Configure the Load Balancer
After creating the Load Balancer, add a Listener + Pool + Members so it can distribute traffic. Open the detail page by clicking the Load Balancer name in the list.


Listener
A Listener receives traffic on a given port + protocol and forwards it to a Pool.
Add a Listener
On the Listener tab → + Add Listener.

| Field | Meaning | Example |
|---|---|---|
| Listener name | Memorable name | http-80, https-443 |
| Protocol | HTTP, HTTPS, TCP, TERMINATED_HTTPS | HTTP |
| Port | Listening port | 80, 443, 8080 |
| SSL Certificate | Required when protocol = TERMINATED_HTTPS | – |
| Pool | Target Pool — can be created later and attached | – |

Which protocol should I pick?
| Protocol | When to use |
|---|---|
HTTP | Site/API without HTTPS |
HTTPS | TLS passthrough — backends terminate TLS themselves |
TERMINATED_HTTPS | Load Balancer decrypts TLS, backends receive plain HTTP (recommended) |
TCP | Non-HTTP workloads (MySQL, PostgreSQL, Redis…) |
When you pick TERMINATED_HTTPS, you must import the SSL certificate before creating the Listener.
Pool
A Pool is a group of backend VMs with the same role.
Add a Pool
On the Pool tab → + Add Pool.

| Field | Meaning |
|---|---|
| Listener | The Listener that sends traffic to this Pool |
| Pool name | Memorable name (pool-web, pool-api) |
| Load Balancing Algorithm | Round Robin / Least Connections / Source IP |
| Health Check (optional) | Probe to detect failed members |

Load-balancing algorithms
| Algorithm | How it works | When to use |
|---|---|---|
| Round Robin | One after another, round-robin | Default; uniform workloads |
| Least Connections | Favours the member with the fewest live connections | Requests with varying processing time |
| Source IP | Same client IP → same member | Simple sticky sessions |
Health check
The Health Check periodically probes each member.
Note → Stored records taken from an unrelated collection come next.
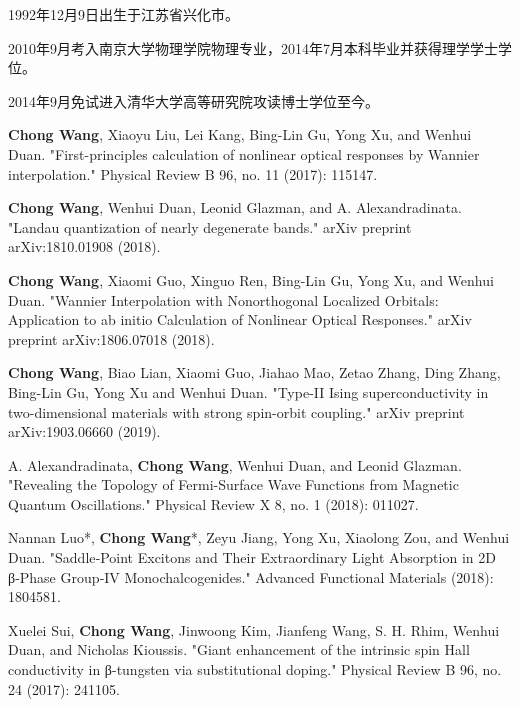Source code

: \begin{resume}


  1992年12月9日出生于江苏省兴化市。

  2010年9月考入南京大学物理学院物理专业，2014年7月本科毕业并获得理学学士学位。

  2014年9月免试进入清华大学高等研究院攻读博士学位至今。


  \begin{publications}
    \item \textbf{Chong Wang}, Xiaoyu Liu, Lei Kang, Bing-Lin Gu, Yong Xu, and Wenhui Duan. "First-principles calculation of nonlinear optical responses by Wannier interpolation." Physical Review B 96, no. 11 (2017): 115147.

    \item \textbf{Chong Wang}, Wenhui Duan, Leonid Glazman, and A. Alexandradinata. "Landau quantization of nearly degenerate bands." arXiv preprint arXiv:1810.01908 (2018).

    \item \textbf{Chong Wang}, Xiaomi Guo, Xinguo Ren, Bing-Lin Gu, Yong Xu, and Wenhui Duan. "Wannier Interpolation with Nonorthogonal Localized Orbitals: Application to ab initio Calculation of Nonlinear Optical Responses." arXiv preprint arXiv:1806.07018 (2018).

    \item \textbf{Chong Wang}, Biao Lian, Xiaomi Guo, Jiahao Mao, Zetao Zhang, Ding Zhang, Bing-Lin Gu, Yong Xu and Wenhui Duan. "Type-II Ising superconductivity in two-dimensional materials with strong spin-orbit coupling." arXiv preprint arXiv:1903.06660 (2019).
 
    \item A. Alexandradinata, \textbf{Chong Wang}, Wenhui Duan, and Leonid Glazman. "Revealing the Topology of Fermi-Surface Wave Functions from Magnetic Quantum Oscillations." Physical Review X 8, no. 1 (2018): 011027.

    \item Nannan Luo*, \textbf{Chong Wang}*, Zeyu Jiang, Yong Xu, Xiaolong Zou, and Wenhui Duan. "Saddle‐Point Excitons and Their Extraordinary Light Absorption in 2D β‐Phase Group‐IV Monochalcogenides." Advanced Functional Materials (2018): 1804581.
    
    \item Xuelei Sui, \textbf{Chong Wang}, Jinwoong Kim, Jianfeng Wang, S. H. Rhim, Wenhui Duan, and Nicholas Kioussis. "Giant enhancement of the intrinsic spin Hall conductivity in β-tungsten via substitutional doping." Physical Review B 96, no. 24 (2017): 241105.
    

\end{publications}
\end{resume}
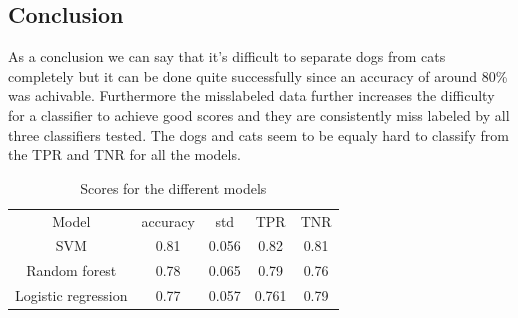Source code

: \documentclass{article}
\begin{document}
\subsection{Conclusion}
As a conclusion we can say that it's difficult to separate dogs from cats completely but it can be done quite successfully since an accuracy of around 80\% was achivable. Furthermore the misslabeled data further increases the difficulty for a classifier to achieve good scores and they are consistently miss labeled by all three classifiers tested. The dogs and cats seem to be equaly hard to classify from the TPR and TNR for all the models.  
\begin{table}[H]
    \centering
    \begin{tabular}{c|c|c|c|c}
        Model & accuracy & std & TPR & TNR \\
         SVM & 0.81 & 0.056 & 0.82 & 0.81 \\
         Random forest & 0.78 & 0.065 & 0.79 & 0.76 \\
         Logistic regression & 0.77 & 0.057 & 0.761 & 0.79
    \end{tabular}
    \caption{Scores for the different models}
    \label{score}
\end{table}
\end{document}
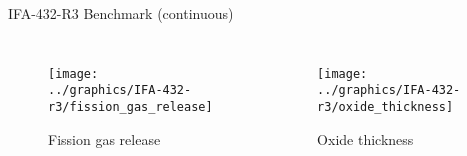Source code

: \documentclass[11pt]{beamer}
\begin{document}
\begin{frame}{IFA-432-R3 Benchmark (continuous)}
  \footnotesize 
  
  \begin{columns}[t]


  \begin{figure}[h]
    \texttt{[image: ../graphics/IFA-432-r3/fission\_gas\_release]}
    \caption{Fission gas release}
  \end{figure}  


  \begin{figure}[h]
    \texttt{[image: ../graphics/IFA-432-r3/oxide\_thickness]}    
    \caption{Oxide thickness}
  \end{figure}  
  
  \end{columns}

\end{frame}
\end{document}
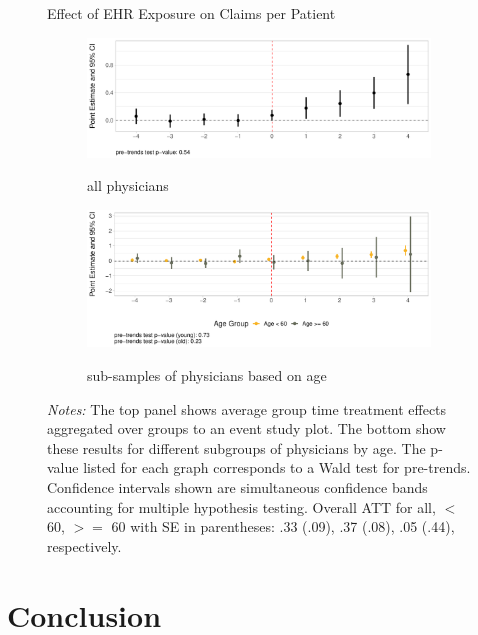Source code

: \documentclass[12pt]{article}
\begin{document}
\begin{figure}[ht!]
\centering
    \captionsetup{width=.7\linewidth}
    \caption{Effect of EHR Exposure on Claims per Patient}
   \begin{subfigure}[]{.8\textwidth}
   \caption{all physicians}
   \includegraphics[scale=.45]{Objects/claim_per_patient_plot_all.pdf}
   \label{fig:claima} 
\end{subfigure}

\vspace{3mm}

\begin{subfigure}[]{.8\textwidth}
\caption{sub-samples of physicians based on age}
   \includegraphics[scale=.45]{Objects/claim_per_patient_plot_ages.pdf}
   \label{fig:claimb}
\end{subfigure}
\vspace{2mm}
    \caption*{\footnotesize{\textit{Notes:} The top panel shows average group time treatment effects aggregated over groups to an event study plot. The bottom show these results for different subgroups of physicians by age. The p-value listed for each graph corresponds to a Wald test for pre-trends. Confidence intervals shown are simultaneous confidence bands accounting for multiple hypothesis testing. Overall ATT for all, $<$ 60, $>=$ 60 with SE in parentheses: .33 (.09), .37 (.08), .05 (.44), respectively.}}
\end{figure}


\section{Conclusion}
\end{document}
Members that fail are temporarily removed from the pool until they recover.
Common parameters:
- Type:
HTTP/TCP - URL:
/health(for HTTP) - Interval: 5–10 seconds
- Timeout: 2–5 seconds
- Max retries: 3
Member
A Member is a specific backend VM inside the Pool.
Manage members
Pool tab → click ⋯ next to the Pool → Servers.

Each member needs:
- IP Address — the backend VM's internal IP.
- Port — the port the backend is listening on (
80,8080…). - Weight — distribution weight (default
1; give stronger backends a higher weight).
Edit a member


Add or remove a member

When deploying a new version, set weight = 0 on the member to drain it instead of removing it abruptly. In-flight connections finish; new connections go to other members.
Import an SSL certificate
Needed when the Listener uses TERMINATED_HTTPS.
Step 1. Open the SSL Certificate page
Go to Load Balancer → SSL Certificate and click + Create Certificate.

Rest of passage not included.